* _Task requirements_
Repeat the records in full. No pictures belong in the copy.

* _Data provided_
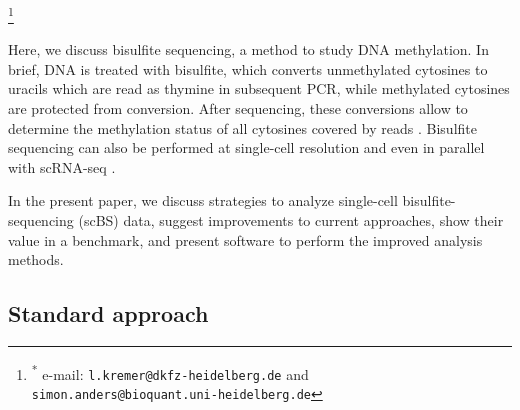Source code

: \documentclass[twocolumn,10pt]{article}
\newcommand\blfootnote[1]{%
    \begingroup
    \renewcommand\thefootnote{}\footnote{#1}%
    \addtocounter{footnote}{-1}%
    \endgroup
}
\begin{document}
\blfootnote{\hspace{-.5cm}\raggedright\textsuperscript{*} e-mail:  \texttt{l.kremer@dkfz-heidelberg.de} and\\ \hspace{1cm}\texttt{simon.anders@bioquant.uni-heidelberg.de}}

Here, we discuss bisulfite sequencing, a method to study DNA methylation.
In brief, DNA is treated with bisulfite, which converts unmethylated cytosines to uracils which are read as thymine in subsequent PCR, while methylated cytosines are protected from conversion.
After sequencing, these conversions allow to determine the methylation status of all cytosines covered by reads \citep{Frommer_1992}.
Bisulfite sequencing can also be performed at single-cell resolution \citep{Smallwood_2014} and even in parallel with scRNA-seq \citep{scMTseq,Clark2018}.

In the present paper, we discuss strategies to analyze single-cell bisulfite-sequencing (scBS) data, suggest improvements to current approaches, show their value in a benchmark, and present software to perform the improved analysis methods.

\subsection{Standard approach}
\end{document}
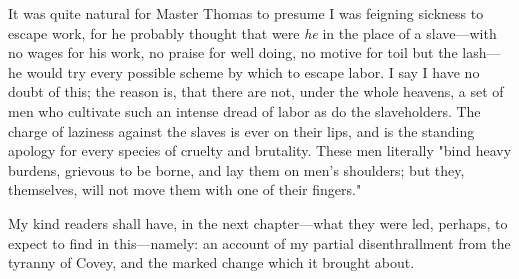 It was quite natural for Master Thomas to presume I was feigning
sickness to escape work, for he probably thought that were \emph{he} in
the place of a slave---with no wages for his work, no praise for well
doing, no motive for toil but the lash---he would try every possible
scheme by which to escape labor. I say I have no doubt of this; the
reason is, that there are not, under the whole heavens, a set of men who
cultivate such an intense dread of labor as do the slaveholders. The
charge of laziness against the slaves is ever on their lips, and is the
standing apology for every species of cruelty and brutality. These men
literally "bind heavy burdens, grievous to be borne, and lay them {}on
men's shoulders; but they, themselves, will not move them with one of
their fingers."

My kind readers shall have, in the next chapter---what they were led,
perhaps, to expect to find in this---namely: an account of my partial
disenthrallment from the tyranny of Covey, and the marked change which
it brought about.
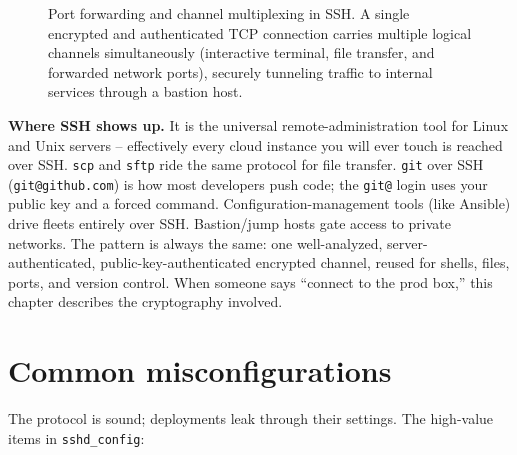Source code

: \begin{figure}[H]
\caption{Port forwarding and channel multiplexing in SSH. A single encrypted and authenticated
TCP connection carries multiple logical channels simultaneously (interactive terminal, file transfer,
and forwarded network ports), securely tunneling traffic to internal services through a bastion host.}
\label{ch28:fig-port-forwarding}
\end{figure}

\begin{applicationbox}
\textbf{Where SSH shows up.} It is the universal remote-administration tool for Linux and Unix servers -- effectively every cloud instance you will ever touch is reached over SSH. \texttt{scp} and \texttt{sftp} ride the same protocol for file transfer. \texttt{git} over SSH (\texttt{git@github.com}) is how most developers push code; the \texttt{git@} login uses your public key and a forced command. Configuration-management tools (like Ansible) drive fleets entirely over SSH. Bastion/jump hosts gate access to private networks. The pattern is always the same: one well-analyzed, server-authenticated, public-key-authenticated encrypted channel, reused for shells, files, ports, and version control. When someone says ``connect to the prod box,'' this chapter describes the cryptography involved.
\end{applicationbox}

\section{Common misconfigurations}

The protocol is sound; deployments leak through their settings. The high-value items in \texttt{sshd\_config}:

* _Exercise response_
Source code

: \documentclass[twocolumn,10pt]{article}
\newcommand\blfootnote[1]{%
    \begingroup
    \renewcommand\thefootnote{}\footnote{#1}%
    \addtocounter{footnote}{-1}%
    \endgroup
}
\begin{document}
\blfootnote{\hspace{-.5cm}\raggedright\textsuperscript{*} e-mail:  \texttt{l.kremer@dkfz-heidelberg.de} and\\ \hspace{1cm}\texttt{simon.anders@bioquant.uni-heidelberg.de}}

Here, we discuss bisulfite sequencing, a method to study DNA methylation.
In brief, DNA is treated with bisulfite, which converts unmethylated cytosines to uracils which are read as thymine in subsequent PCR, while methylated cytosines are protected from conversion.
After sequencing, these conversions allow to determine the methylation status of all cytosines covered by reads \citep{Frommer_1992}.
Bisulfite sequencing can also be performed at single-cell resolution \citep{Smallwood_2014} and even in parallel with scRNA-seq \citep{scMTseq,Clark2018}.

In the present paper, we discuss strategies to analyze single-cell bisulfite-sequencing (scBS) data, suggest improvements to current approaches, show their value in a benchmark, and present software to perform the improved analysis methods.

\subsection{Standard approach}
\end{document}
 It was quite natural for Master Thomas to presume I was feigning
sickness to escape work, for he probably thought that were \emph{he} in
the place of a slave---with no wages for his work, no praise for well
doing, no motive for toil but the lash---he would try every possible
scheme by which to escape labor. I say I have no doubt of this; the
reason is, that there are not, under the whole heavens, a set of men who
cultivate such an intense dread of labor as do the slaveholders. The
charge of laziness against the slaves is ever on their lips, and is the
standing apology for every species of cruelty and brutality. These men
literally "bind heavy burdens, grievous to be borne, and lay them {}on
men's shoulders; but they, themselves, will not move them with one of
their fingers."

My kind readers shall have, in the next chapter---what they were led,
perhaps, to expect to find in this---namely: an account of my partial
disenthrallment from the tyranny of Covey, and the marked change which
it brought about.
Source code

: \begin{figure}[H]
\caption{Port forwarding and channel multiplexing in SSH. A single encrypted and authenticated
TCP connection carries multiple logical channels simultaneously (interactive terminal, file transfer,
and forwarded network ports), securely tunneling traffic to internal services through a bastion host.}
\label{ch28:fig-port-forwarding}
\end{figure}

\begin{applicationbox}
\textbf{Where SSH shows up.} It is the universal remote-administration tool for Linux and Unix servers -- effectively every cloud instance you will ever touch is reached over SSH. \texttt{scp} and \texttt{sftp} ride the same protocol for file transfer. \texttt{git} over SSH (\texttt{git@github.com}) is how most developers push code; the \texttt{git@} login uses your public key and a forced command. Configuration-management tools (like Ansible) drive fleets entirely over SSH. Bastion/jump hosts gate access to private networks. The pattern is always the same: one well-analyzed, server-authenticated, public-key-authenticated encrypted channel, reused for shells, files, ports, and version control. When someone says ``connect to the prod box,'' this chapter describes the cryptography involved.
\end{applicationbox}

\section{Common misconfigurations}

The protocol is sound; deployments leak through their settings. The high-value items in \texttt{sshd\_config}:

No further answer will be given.